> ABOUT THIS EXERCISE
Line by line, transcribe the material shown below exactly.

.....

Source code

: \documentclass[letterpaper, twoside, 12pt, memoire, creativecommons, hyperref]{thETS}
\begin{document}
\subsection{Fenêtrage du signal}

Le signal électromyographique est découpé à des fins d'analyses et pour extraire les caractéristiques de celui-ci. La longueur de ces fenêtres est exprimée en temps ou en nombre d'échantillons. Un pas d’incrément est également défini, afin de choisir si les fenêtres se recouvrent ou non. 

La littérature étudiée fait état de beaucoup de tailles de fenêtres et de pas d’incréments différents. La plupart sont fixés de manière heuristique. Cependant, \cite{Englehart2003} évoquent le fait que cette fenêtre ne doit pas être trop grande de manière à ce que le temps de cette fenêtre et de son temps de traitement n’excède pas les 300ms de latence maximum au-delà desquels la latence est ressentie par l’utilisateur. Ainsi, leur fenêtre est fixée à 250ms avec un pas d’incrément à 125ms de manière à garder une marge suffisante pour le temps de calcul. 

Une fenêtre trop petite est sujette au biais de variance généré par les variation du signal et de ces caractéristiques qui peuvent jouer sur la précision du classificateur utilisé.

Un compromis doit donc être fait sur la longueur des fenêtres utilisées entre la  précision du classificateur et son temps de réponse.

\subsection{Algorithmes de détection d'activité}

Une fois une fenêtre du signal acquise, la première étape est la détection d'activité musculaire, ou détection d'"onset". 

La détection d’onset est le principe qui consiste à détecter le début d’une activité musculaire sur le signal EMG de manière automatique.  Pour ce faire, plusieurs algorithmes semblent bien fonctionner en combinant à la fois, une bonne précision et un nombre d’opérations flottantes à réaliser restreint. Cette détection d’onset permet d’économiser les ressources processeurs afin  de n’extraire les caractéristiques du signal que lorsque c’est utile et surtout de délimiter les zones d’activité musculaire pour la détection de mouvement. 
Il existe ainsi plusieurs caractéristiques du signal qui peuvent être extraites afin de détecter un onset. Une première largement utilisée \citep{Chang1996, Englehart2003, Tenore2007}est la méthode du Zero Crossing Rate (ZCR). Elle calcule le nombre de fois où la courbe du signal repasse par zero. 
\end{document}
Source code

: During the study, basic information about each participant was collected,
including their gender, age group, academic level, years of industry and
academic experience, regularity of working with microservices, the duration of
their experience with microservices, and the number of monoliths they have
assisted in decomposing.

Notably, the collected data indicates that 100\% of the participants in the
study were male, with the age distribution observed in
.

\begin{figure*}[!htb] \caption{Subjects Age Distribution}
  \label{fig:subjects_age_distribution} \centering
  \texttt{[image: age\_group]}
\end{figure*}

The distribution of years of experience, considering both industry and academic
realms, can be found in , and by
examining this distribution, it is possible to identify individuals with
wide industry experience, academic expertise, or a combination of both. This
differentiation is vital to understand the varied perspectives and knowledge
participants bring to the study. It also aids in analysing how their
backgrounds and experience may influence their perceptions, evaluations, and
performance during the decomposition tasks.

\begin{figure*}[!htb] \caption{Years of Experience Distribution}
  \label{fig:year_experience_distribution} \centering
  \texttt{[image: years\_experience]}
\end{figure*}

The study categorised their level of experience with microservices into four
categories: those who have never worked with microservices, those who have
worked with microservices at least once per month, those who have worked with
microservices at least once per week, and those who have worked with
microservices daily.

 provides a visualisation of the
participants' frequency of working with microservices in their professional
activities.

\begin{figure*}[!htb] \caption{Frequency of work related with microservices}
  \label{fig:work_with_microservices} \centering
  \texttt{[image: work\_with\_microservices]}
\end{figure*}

.....

> SOLVED PROBLEM
Source code

: \documentclass[letterpaper, twoside, 12pt, memoire, creativecommons, hyperref]{thETS}
\begin{document}
\subsection{Fenêtrage du signal}

Le signal électromyographique est découpé à des fins d'analyses et pour extraire les caractéristiques de celui-ci. La longueur de ces fenêtres est exprimée en temps ou en nombre d'échantillons. Un pas d’incrément est également défini, afin de choisir si les fenêtres se recouvrent ou non. 

La littérature étudiée fait état de beaucoup de tailles de fenêtres et de pas d’incréments différents. La plupart sont fixés de manière heuristique. Cependant, \cite{Englehart2003} évoquent le fait que cette fenêtre ne doit pas être trop grande de manière à ce que le temps de cette fenêtre et de son temps de traitement n’excède pas les 300ms de latence maximum au-delà desquels la latence est ressentie par l’utilisateur. Ainsi, leur fenêtre est fixée à 250ms avec un pas d’incrément à 125ms de manière à garder une marge suffisante pour le temps de calcul. 

Une fenêtre trop petite est sujette au biais de variance généré par les variation du signal et de ces caractéristiques qui peuvent jouer sur la précision du classificateur utilisé.

Un compromis doit donc être fait sur la longueur des fenêtres utilisées entre la  précision du classificateur et son temps de réponse.

\subsection{Algorithmes de détection d'activité}

Une fois une fenêtre du signal acquise, la première étape est la détection d'activité musculaire, ou détection d'"onset". 

La détection d’onset est le principe qui consiste à détecter le début d’une activité musculaire sur le signal EMG de manière automatique.  Pour ce faire, plusieurs algorithmes semblent bien fonctionner en combinant à la fois, une bonne précision et un nombre d’opérations flottantes à réaliser restreint. Cette détection d’onset permet d’économiser les ressources processeurs afin  de n’extraire les caractéristiques du signal que lorsque c’est utile et surtout de délimiter les zones d’activité musculaire pour la détection de mouvement. 
Il existe ainsi plusieurs caractéristiques du signal qui peuvent être extraites afin de détecter un onset. Une première largement utilisée \citep{Chang1996, Englehart2003, Tenore2007}est la méthode du Zero Crossing Rate (ZCR). Elle calcule le nombre de fois où la courbe du signal repasse par zero. 
\end{document}
Source code

: During the study, basic information about each participant was collected,
including their gender, age group, academic level, years of industry and
academic experience, regularity of working with microservices, the duration of
their experience with microservices, and the number of monoliths they have
assisted in decomposing.

Notably, the collected data indicates that 100\% of the participants in the
study were male, with the age distribution observed in
.

\begin{figure*}[!htb] \caption{Subjects Age Distribution}
  \label{fig:subjects_age_distribution} \centering
  \texttt{[image: age\_group]}
\end{figure*}

The distribution of years of experience, considering both industry and academic
realms, can be found in , and by
examining this distribution, it is possible to identify individuals with
wide industry experience, academic expertise, or a combination of both. This
differentiation is vital to understand the varied perspectives and knowledge
participants bring to the study. It also aids in analysing how their
backgrounds and experience may influence their perceptions, evaluations, and
performance during the decomposition tasks.

\begin{figure*}[!htb] \caption{Years of Experience Distribution}
  \label{fig:year_experience_distribution} \centering
  \texttt{[image: years\_experience]}
\end{figure*}

The study categorised their level of experience with microservices into four
categories: those who have never worked with microservices, those who have
worked with microservices at least once per month, those who have worked with
microservices at least once per week, and those who have worked with
microservices daily.

 provides a visualisation of the
participants' frequency of working with microservices in their professional
activities.

\begin{figure*}[!htb] \caption{Frequency of work related with microservices}
  \label{fig:work_with_microservices} \centering
  \texttt{[image: work\_with\_microservices]}
\end{figure*}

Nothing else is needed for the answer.